-- GIVEN ENTRIES --

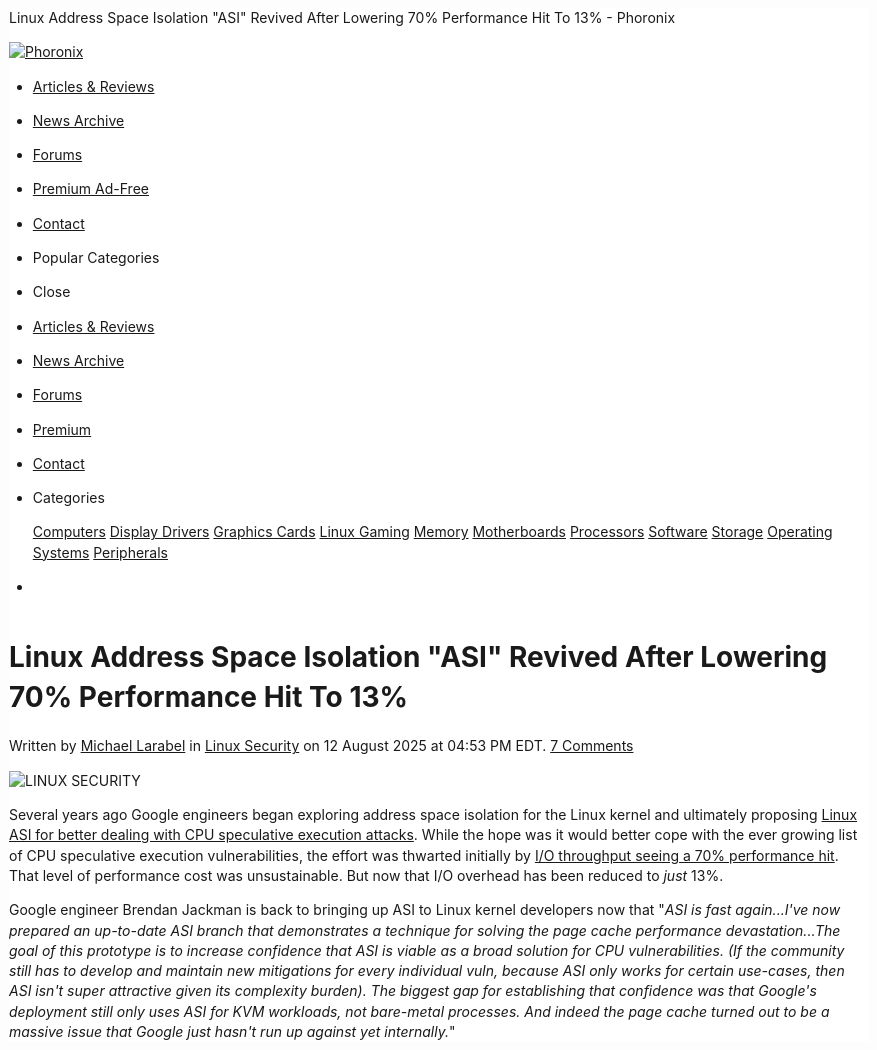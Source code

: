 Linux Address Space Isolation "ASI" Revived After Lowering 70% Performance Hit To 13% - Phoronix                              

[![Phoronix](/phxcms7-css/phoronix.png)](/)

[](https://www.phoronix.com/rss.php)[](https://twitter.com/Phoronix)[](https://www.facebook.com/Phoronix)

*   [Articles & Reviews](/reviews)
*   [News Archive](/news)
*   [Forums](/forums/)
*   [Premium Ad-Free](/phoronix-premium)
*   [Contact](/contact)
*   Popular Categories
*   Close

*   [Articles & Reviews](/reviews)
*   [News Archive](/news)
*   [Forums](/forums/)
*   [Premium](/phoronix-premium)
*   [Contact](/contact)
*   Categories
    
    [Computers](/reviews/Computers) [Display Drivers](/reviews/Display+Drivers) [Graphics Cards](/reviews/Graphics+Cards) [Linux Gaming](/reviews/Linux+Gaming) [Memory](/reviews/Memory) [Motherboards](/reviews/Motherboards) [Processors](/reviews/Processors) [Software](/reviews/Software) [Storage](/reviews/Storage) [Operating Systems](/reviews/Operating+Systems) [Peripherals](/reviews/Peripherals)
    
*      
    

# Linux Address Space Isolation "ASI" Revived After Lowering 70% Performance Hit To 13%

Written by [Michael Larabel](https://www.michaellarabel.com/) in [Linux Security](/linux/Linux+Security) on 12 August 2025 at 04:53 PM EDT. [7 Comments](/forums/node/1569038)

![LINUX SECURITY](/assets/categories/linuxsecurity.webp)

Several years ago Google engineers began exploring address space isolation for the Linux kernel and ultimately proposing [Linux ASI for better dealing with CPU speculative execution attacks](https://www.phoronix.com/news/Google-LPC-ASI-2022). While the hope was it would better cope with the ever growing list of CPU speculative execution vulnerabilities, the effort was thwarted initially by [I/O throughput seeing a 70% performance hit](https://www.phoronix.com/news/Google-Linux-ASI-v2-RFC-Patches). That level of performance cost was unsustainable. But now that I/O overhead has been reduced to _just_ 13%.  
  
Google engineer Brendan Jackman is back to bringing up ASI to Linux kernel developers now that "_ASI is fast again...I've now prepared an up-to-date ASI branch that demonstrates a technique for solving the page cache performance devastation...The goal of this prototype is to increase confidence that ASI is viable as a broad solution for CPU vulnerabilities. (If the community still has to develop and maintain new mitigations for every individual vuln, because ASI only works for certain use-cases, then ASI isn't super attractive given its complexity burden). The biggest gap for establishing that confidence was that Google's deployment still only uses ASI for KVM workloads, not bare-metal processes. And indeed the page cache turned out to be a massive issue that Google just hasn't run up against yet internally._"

-- DIRECTIONS --
The reply should hold every record, unchanged, and no pictures.

-- WRITTEN SOLUTION --
Source code

: Linux Address Space Isolation "ASI" Revived After Lowering 70% Performance Hit To 13% - Phoronix                              

[![Phoronix](/phxcms7-css/phoronix.png)](/)

[](https://www.phoronix.com/rss.php)[](https://twitter.com/Phoronix)[](https://www.facebook.com/Phoronix)

*   [Articles & Reviews](/reviews)
*   [News Archive](/news)
*   [Forums](/forums/)
*   [Premium Ad-Free](/phoronix-premium)
*   [Contact](/contact)
*   Popular Categories
*   Close

*   [Articles & Reviews](/reviews)
*   [News Archive](/news)
*   [Forums](/forums/)
*   [Premium](/phoronix-premium)
*   [Contact](/contact)
*   Categories
    
    [Computers](/reviews/Computers) [Display Drivers](/reviews/Display+Drivers) [Graphics Cards](/reviews/Graphics+Cards) [Linux Gaming](/reviews/Linux+Gaming) [Memory](/reviews/Memory) [Motherboards](/reviews/Motherboards) [Processors](/reviews/Processors) [Software](/reviews/Software) [Storage](/reviews/Storage) [Operating Systems](/reviews/Operating+Systems) [Peripherals](/reviews/Peripherals)
    
*      
    

# Linux Address Space Isolation "ASI" Revived After Lowering 70% Performance Hit To 13%

Written by [Michael Larabel](https://www.michaellarabel.com/) in [Linux Security](/linux/Linux+Security) on 12 August 2025 at 04:53 PM EDT. [7 Comments](/forums/node/1569038)

![LINUX SECURITY](/assets/categories/linuxsecurity.webp)

Several years ago Google engineers began exploring address space isolation for the Linux kernel and ultimately proposing [Linux ASI for better dealing with CPU speculative execution attacks](https://www.phoronix.com/news/Google-LPC-ASI-2022). While the hope was it would better cope with the ever growing list of CPU speculative execution vulnerabilities, the effort was thwarted initially by [I/O throughput seeing a 70% performance hit](https://www.phoronix.com/news/Google-Linux-ASI-v2-RFC-Patches). That level of performance cost was unsustainable. But now that I/O overhead has been reduced to _just_ 13%.  
  
Google engineer Brendan Jackman is back to bringing up ASI to Linux kernel developers now that "_ASI is fast again...I've now prepared an up-to-date ASI branch that demonstrates a technique for solving the page cache performance devastation...The goal of this prototype is to increase confidence that ASI is viable as a broad solution for CPU vulnerabilities. (If the community still has to develop and maintain new mitigations for every individual vuln, because ASI only works for certain use-cases, then ASI isn't super attractive given its complexity burden). The biggest gap for establishing that confidence was that Google's deployment still only uses ASI for KVM workloads, not bare-metal processes. And indeed the page cache turned out to be a massive issue that Google just hasn't run up against yet internally._"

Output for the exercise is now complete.